Records to use section start
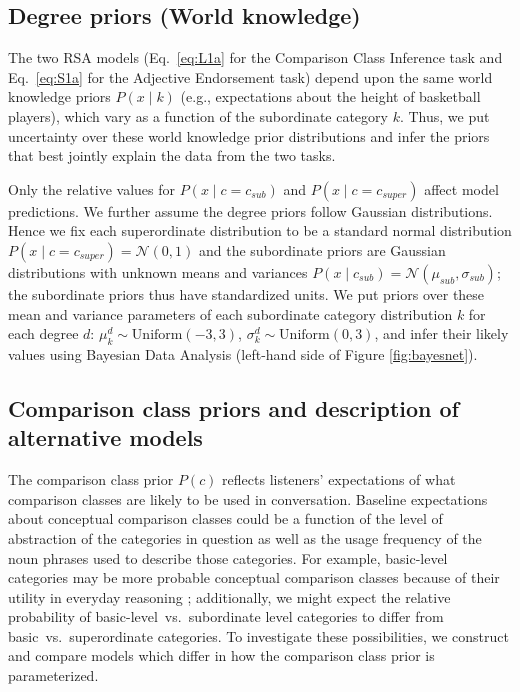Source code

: \documentclass[doc]{apa6}
\begin{document}
\subsection{Degree priors (World knowledge)}

The two RSA models (Eq.~\ref{eq:L1a} for the Comparison Class Inference task and Eq.~\ref{eq:S1a} for the Adjective Endorsement task) depend upon the same world knowledge priors $P(x \mid k)$ (e.g., expectations about the height of basketball players), which vary as a function of the subordinate category $k$. 
Thus, we put uncertainty over these world knowledge prior distributions and infer the priors that best jointly explain the data from the two tasks. 

Only the relative values for \(P(x \mid c = c_{sub})\) and \(P(x \mid c = c_{super})\) affect model predictions. 
We further assume the degree priors follow Gaussian distributions.
Hence we fix each superordinate distribution to be a standard normal distribution \(P(x \mid c = c_{super}) = \mathcal{N}(0, 1)\) and the subordinate priors are Gaussian distributions with unknown means and variances \(P(x \mid c_{sub}) = \mathcal{N}(\mu_{sub}, \sigma_{sub})\); the subordinate priors thus have standardized units.
We put priors over these mean and variance parameters of each subordinate category distribution $k$ for each degree $d$: $\mu^d_k \sim \text{Uniform}(-3, 3)$, $\sigma^d_k \sim \text{Uniform}(0, 3)$, and infer their likely values using Bayesian Data Analysis (left-hand side of Figure \ref{fig:bayesnet}). 

\subsection{Comparison class priors and description of alternative models}

The comparison class prior $P(c)$ reflects listeners' expectations of what comparison classes are likely to be used in conversation. 
Baseline expectations about conceptual comparison classes could be a function of the level of abstraction of the categories in question as well as the usage frequency of the noun phrases used to describe those categories. 
For example, basic-level categories may be more probable conceptual comparison classes because of their utility in everyday reasoning \cite{rosch1975family}; additionally, we might expect the relative probability of basic-level~vs.~subordinate level categories to differ from basic~vs.~superordinate categories.
To investigate these possibilities, we construct and compare models which differ in how the comparison class prior is parameterized.
\end{document}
Records to use section end
### Task prompt
Repeat each entry precisely as it appears. Leave the pictures out.

### Exercise answer
Source code

: \documentclass[doc]{apa6}
\begin{document}
\subsection{Degree priors (World knowledge)}

The two RSA models (Eq.~\ref{eq:L1a} for the Comparison Class Inference task and Eq.~\ref{eq:S1a} for the Adjective Endorsement task) depend upon the same world knowledge priors $P(x \mid k)$ (e.g., expectations about the height of basketball players), which vary as a function of the subordinate category $k$. 
Thus, we put uncertainty over these world knowledge prior distributions and infer the priors that best jointly explain the data from the two tasks. 

Only the relative values for \(P(x \mid c = c_{sub})\) and \(P(x \mid c = c_{super})\) affect model predictions. 
We further assume the degree priors follow Gaussian distributions.
Hence we fix each superordinate distribution to be a standard normal distribution \(P(x \mid c = c_{super}) = \mathcal{N}(0, 1)\) and the subordinate priors are Gaussian distributions with unknown means and variances \(P(x \mid c_{sub}) = \mathcal{N}(\mu_{sub}, \sigma_{sub})\); the subordinate priors thus have standardized units.
We put priors over these mean and variance parameters of each subordinate category distribution $k$ for each degree $d$: $\mu^d_k \sim \text{Uniform}(-3, 3)$, $\sigma^d_k \sim \text{Uniform}(0, 3)$, and infer their likely values using Bayesian Data Analysis (left-hand side of Figure \ref{fig:bayesnet}). 

\subsection{Comparison class priors and description of alternative models}

The comparison class prior $P(c)$ reflects listeners' expectations of what comparison classes are likely to be used in conversation. 
Baseline expectations about conceptual comparison classes could be a function of the level of abstraction of the categories in question as well as the usage frequency of the noun phrases used to describe those categories. 
For example, basic-level categories may be more probable conceptual comparison classes because of their utility in everyday reasoning \cite{rosch1975family}; additionally, we might expect the relative probability of basic-level~vs.~subordinate level categories to differ from basic~vs.~superordinate categories.
To investigate these possibilities, we construct and compare models which differ in how the comparison class prior is parameterized.
\end{document}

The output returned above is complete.